* BRIEF *
Begin at the line below that has "4:30PM -- 7:10PM" and stop after the line that has "(Canvas is preferred)\\". Please restate only those lines, word for word.

(Stored data)
###

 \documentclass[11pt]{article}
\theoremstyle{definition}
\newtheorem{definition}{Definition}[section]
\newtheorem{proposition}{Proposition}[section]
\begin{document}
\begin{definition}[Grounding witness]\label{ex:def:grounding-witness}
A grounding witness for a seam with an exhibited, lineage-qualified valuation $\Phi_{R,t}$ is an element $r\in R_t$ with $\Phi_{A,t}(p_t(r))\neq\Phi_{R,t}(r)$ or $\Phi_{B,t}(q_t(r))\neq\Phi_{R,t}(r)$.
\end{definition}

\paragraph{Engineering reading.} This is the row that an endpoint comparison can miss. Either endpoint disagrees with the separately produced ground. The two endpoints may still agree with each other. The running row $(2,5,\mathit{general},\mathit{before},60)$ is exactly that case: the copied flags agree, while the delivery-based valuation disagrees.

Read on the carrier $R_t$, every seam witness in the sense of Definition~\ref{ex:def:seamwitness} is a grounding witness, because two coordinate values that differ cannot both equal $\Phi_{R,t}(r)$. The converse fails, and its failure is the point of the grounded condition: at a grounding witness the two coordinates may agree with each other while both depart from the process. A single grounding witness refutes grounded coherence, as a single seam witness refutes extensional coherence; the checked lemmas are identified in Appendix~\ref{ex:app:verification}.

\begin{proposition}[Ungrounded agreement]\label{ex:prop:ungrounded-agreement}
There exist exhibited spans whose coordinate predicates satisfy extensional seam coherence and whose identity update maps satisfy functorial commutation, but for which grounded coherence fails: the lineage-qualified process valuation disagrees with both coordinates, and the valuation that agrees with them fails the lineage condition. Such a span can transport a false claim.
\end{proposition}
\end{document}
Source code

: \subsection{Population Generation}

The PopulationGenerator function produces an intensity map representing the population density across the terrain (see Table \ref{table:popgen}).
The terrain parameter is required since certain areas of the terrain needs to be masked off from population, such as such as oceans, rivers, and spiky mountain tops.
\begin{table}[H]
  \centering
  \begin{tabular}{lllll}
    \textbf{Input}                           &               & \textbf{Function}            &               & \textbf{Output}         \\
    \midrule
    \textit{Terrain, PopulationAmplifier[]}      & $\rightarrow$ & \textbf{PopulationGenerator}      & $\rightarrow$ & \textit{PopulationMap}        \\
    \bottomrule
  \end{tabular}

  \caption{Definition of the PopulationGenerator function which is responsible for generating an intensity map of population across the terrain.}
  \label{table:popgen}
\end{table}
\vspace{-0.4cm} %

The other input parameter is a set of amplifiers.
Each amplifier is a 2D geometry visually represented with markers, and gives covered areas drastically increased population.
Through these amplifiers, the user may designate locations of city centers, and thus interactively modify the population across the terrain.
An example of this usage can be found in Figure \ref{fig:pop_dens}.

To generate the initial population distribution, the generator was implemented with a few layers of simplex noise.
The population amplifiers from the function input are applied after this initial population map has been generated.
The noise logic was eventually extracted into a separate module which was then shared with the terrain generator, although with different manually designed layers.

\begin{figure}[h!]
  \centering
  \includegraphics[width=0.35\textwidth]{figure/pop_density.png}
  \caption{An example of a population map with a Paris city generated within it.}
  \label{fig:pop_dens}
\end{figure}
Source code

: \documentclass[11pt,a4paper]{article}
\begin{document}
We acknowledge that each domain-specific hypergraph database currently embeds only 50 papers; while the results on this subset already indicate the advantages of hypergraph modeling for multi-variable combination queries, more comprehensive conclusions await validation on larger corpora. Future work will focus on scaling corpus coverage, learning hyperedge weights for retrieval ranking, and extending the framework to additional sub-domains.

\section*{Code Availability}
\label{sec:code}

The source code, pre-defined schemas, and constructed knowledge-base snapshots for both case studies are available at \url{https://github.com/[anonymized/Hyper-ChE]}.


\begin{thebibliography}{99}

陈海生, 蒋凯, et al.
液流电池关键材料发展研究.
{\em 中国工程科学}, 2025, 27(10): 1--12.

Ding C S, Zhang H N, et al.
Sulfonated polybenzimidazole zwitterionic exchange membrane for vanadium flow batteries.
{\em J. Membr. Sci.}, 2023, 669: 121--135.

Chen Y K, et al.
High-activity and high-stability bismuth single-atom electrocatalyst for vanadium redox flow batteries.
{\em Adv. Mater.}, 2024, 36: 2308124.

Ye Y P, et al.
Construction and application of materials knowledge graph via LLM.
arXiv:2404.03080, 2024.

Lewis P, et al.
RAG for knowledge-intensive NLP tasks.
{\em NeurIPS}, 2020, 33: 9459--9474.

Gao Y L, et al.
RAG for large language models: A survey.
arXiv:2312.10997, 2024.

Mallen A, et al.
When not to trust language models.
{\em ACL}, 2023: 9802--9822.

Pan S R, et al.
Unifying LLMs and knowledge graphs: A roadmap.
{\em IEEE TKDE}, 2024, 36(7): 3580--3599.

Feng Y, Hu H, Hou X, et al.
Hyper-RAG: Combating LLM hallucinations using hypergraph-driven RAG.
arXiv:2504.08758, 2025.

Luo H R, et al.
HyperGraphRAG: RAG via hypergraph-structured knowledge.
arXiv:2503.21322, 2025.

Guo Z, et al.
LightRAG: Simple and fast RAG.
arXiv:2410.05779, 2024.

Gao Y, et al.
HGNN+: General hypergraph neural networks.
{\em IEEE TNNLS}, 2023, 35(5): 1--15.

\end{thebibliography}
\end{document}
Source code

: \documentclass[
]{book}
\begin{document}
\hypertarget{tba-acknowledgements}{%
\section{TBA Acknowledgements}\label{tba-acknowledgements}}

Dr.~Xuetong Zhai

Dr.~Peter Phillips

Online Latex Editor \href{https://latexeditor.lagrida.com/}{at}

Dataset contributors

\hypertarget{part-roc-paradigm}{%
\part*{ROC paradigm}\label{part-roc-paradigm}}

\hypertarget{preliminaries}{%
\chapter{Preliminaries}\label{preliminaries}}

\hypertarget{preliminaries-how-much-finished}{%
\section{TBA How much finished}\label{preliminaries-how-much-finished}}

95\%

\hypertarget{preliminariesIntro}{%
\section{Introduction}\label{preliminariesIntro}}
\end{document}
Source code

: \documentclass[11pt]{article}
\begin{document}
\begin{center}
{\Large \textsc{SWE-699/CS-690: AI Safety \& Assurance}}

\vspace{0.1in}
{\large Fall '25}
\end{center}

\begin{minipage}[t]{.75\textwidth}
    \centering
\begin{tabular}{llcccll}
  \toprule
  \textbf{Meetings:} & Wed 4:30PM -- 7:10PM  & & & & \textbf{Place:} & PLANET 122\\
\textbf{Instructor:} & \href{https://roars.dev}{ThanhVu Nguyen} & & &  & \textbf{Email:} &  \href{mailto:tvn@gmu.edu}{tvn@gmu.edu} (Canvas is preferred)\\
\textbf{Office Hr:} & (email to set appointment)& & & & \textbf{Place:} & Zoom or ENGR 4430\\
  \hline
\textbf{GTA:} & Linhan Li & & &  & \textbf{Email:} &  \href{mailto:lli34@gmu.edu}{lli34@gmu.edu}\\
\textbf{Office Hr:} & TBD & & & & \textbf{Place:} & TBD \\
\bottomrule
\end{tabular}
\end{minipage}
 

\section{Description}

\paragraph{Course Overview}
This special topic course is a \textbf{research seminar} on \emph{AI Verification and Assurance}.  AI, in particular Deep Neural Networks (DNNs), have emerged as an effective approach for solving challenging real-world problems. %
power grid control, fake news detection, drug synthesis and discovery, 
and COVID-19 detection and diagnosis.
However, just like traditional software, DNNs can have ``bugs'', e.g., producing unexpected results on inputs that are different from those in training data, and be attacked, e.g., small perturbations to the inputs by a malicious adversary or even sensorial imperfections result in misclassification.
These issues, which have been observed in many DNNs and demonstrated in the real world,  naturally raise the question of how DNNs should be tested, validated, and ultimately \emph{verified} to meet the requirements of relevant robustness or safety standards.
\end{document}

###

* REPLY *
  \textbf{Meetings:} & Wed 4:30PM -- 7:10PM  & & & & \textbf{Place:} & PLANET 122\\
\textbf{Instructor:} & \href{https://roars.dev}{ThanhVu Nguyen} & & &  & \textbf{Email:} &  \href{mailto:tvn@gmu.edu}{tvn@gmu.edu} (Canvas is preferred)\\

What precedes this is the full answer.